Brief → Below is a block of entries, which should be copied verbatim apart from the pictures.

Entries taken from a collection
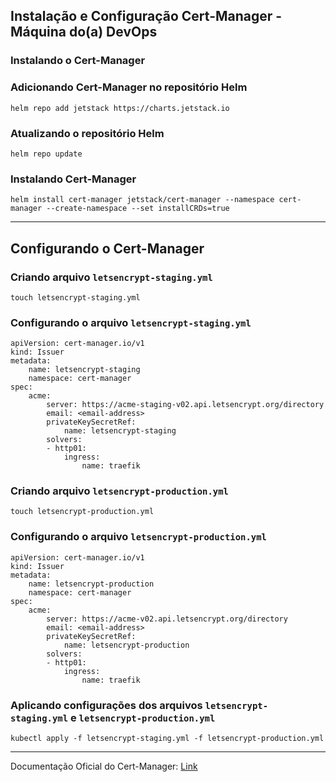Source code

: ## **Instalação e Configuração Cert-Manager - Máquina do(a) DevOps**

### Instalando o Cert-Manager

### Adicionando Cert-Manager no repositório Helm

```shell
helm repo add jetstack https://charts.jetstack.io
```

### Atualizando o repositório Helm

```shell
helm repo update
```

### Instalando Cert-Manager

```shell
helm install cert-manager jetstack/cert-manager --namespace cert-manager --create-namespace --set installCRDs=true
```

---

## **Configurando o Cert-Manager**

### Criando arquivo `letsencrypt-staging.yml`

```shell
touch letsencrypt-staging.yml
```

### Configurando o arquivo `letsencrypt-staging.yml`

```shell
apiVersion: cert-manager.io/v1
kind: Issuer
metadata:
    name: letsencrypt-staging
    namespace: cert-manager
spec:
    acme:
        server: https://acme-staging-v02.api.letsencrypt.org/directory
        email: <email-address>
        privateKeySecretRef:
            name: letsencrypt-staging
        solvers:
        - http01:
            ingress:
                name: traefik
```

### Criando arquivo `letsencrypt-production.yml`

```shell
touch letsencrypt-production.yml
```

### Configurando o arquivo `letsencrypt-production.yml`

```shell
apiVersion: cert-manager.io/v1
kind: Issuer
metadata:
    name: letsencrypt-production
    namespace: cert-manager
spec:
    acme:
        server: https://acme-v02.api.letsencrypt.org/directory
        email: <email-address>
        privateKeySecretRef:
            name: letsencrypt-production
        solvers:
        - http01:
            ingress:
                name: traefik
```

### Aplicando configurações dos arquivos `letsencrypt-staging.yml` e `letsencrypt-production.yml`

```
kubectl apply -f letsencrypt-staging.yml -f letsencrypt-production.yml
```

---

Documentação Oficial do Cert-Manager: [Link](https://cert-manager.io/docs/)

Solution to this exercise →
Source code

: ## **Instalação e Configuração Cert-Manager - Máquina do(a) DevOps**

### Instalando o Cert-Manager

### Adicionando Cert-Manager no repositório Helm

```shell
helm repo add jetstack https://charts.jetstack.io
```

### Atualizando o repositório Helm

```shell
helm repo update
```

### Instalando Cert-Manager

```shell
helm install cert-manager jetstack/cert-manager --namespace cert-manager --create-namespace --set installCRDs=true
```

---

## **Configurando o Cert-Manager**

### Criando arquivo `letsencrypt-staging.yml`

```shell
touch letsencrypt-staging.yml
```

### Configurando o arquivo `letsencrypt-staging.yml`

```shell
apiVersion: cert-manager.io/v1
kind: Issuer
metadata:
    name: letsencrypt-staging
    namespace: cert-manager
spec:
    acme:
        server: https://acme-staging-v02.api.letsencrypt.org/directory
        email: <email-address>
        privateKeySecretRef:
            name: letsencrypt-staging
        solvers:
        - http01:
            ingress:
                name: traefik
```

### Criando arquivo `letsencrypt-production.yml`

```shell
touch letsencrypt-production.yml
```

### Configurando o arquivo `letsencrypt-production.yml`

```shell
apiVersion: cert-manager.io/v1
kind: Issuer
metadata:
    name: letsencrypt-production
    namespace: cert-manager
spec:
    acme:
        server: https://acme-v02.api.letsencrypt.org/directory
        email: <email-address>
        privateKeySecretRef:
            name: letsencrypt-production
        solvers:
        - http01:
            ingress:
                name: traefik
```

### Aplicando configurações dos arquivos `letsencrypt-staging.yml` e `letsencrypt-production.yml`

```
kubectl apply -f letsencrypt-staging.yml -f letsencrypt-production.yml
```

---

Documentação Oficial do Cert-Manager: [Link](https://cert-manager.io/docs/)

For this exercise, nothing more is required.